#### Study material

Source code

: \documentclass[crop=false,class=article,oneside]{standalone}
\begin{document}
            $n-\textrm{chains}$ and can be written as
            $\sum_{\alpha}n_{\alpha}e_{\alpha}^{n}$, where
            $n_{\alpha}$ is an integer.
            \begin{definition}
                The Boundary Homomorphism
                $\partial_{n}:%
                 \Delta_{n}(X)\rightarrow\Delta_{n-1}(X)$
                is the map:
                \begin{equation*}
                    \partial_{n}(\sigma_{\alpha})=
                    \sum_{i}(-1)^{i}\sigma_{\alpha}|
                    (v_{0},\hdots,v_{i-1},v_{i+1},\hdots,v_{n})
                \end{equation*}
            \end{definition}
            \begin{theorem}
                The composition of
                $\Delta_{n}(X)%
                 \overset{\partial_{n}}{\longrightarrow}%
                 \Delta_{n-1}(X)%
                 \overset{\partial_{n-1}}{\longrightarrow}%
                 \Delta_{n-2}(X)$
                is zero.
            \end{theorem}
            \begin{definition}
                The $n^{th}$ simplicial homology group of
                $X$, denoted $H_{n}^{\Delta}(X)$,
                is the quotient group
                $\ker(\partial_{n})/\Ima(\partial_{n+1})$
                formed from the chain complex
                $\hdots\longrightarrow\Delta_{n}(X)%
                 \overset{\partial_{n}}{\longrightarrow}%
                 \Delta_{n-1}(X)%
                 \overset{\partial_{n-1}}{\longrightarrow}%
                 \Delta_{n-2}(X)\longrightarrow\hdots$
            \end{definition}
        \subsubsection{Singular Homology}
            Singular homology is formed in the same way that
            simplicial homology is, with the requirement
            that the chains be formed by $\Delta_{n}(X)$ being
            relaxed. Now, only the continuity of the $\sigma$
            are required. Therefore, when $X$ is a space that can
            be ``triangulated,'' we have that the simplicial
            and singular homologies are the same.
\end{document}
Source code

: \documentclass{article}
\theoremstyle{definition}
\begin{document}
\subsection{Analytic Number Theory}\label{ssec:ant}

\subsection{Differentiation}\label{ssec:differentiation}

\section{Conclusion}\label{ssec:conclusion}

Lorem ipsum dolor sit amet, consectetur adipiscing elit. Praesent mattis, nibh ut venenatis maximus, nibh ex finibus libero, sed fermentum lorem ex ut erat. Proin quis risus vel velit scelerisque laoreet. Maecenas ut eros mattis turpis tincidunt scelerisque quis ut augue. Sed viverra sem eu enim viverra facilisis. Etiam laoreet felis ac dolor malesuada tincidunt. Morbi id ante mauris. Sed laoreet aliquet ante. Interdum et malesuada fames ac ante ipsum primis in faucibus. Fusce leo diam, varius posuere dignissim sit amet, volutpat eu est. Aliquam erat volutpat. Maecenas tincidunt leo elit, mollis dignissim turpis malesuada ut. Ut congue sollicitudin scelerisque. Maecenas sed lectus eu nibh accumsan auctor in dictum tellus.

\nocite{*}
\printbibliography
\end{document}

########

> What you should do
Restate the records exactly. Leave nothing out.

> Solution for this task
Source code

: \documentclass[crop=false,class=article,oneside]{standalone}
\begin{document}
            $n-\textrm{chains}$ and can be written as
            $\sum_{\alpha}n_{\alpha}e_{\alpha}^{n}$, where
            $n_{\alpha}$ is an integer.
            \begin{definition}
                The Boundary Homomorphism
                $\partial_{n}:%
                 \Delta_{n}(X)\rightarrow\Delta_{n-1}(X)$
                is the map:
                \begin{equation*}
                    \partial_{n}(\sigma_{\alpha})=
                    \sum_{i}(-1)^{i}\sigma_{\alpha}|
                    (v_{0},\hdots,v_{i-1},v_{i+1},\hdots,v_{n})
                \end{equation*}
            \end{definition}
            \begin{theorem}
                The composition of
                $\Delta_{n}(X)%
                 \overset{\partial_{n}}{\longrightarrow}%
                 \Delta_{n-1}(X)%
                 \overset{\partial_{n-1}}{\longrightarrow}%
                 \Delta_{n-2}(X)$
                is zero.
            \end{theorem}
            \begin{definition}
                The $n^{th}$ simplicial homology group of
                $X$, denoted $H_{n}^{\Delta}(X)$,
                is the quotient group
                $\ker(\partial_{n})/\Ima(\partial_{n+1})$
                formed from the chain complex
                $\hdots\longrightarrow\Delta_{n}(X)%
                 \overset{\partial_{n}}{\longrightarrow}%
                 \Delta_{n-1}(X)%
                 \overset{\partial_{n-1}}{\longrightarrow}%
                 \Delta_{n-2}(X)\longrightarrow\hdots$
            \end{definition}
        \subsubsection{Singular Homology}
            Singular homology is formed in the same way that
            simplicial homology is, with the requirement
            that the chains be formed by $\Delta_{n}(X)$ being
            relaxed. Now, only the continuity of the $\sigma$
            are required. Therefore, when $X$ is a space that can
            be ``triangulated,'' we have that the simplicial
            and singular homologies are the same.
\end{document}
Source code

: \documentclass{article}
\theoremstyle{definition}
\begin{document}
\subsection{Analytic Number Theory}\label{ssec:ant}

\subsection{Differentiation}\label{ssec:differentiation}

\section{Conclusion}\label{ssec:conclusion}

Lorem ipsum dolor sit amet, consectetur adipiscing elit. Praesent mattis, nibh ut venenatis maximus, nibh ex finibus libero, sed fermentum lorem ex ut erat. Proin quis risus vel velit scelerisque laoreet. Maecenas ut eros mattis turpis tincidunt scelerisque quis ut augue. Sed viverra sem eu enim viverra facilisis. Etiam laoreet felis ac dolor malesuada tincidunt. Morbi id ante mauris. Sed laoreet aliquet ante. Interdum et malesuada fames ac ante ipsum primis in faucibus. Fusce leo diam, varius posuere dignissim sit amet, volutpat eu est. Aliquam erat volutpat. Maecenas tincidunt leo elit, mollis dignissim turpis malesuada ut. Ut congue sollicitudin scelerisque. Maecenas sed lectus eu nibh accumsan auctor in dictum tellus.

\nocite{*}
\printbibliography
\end{document}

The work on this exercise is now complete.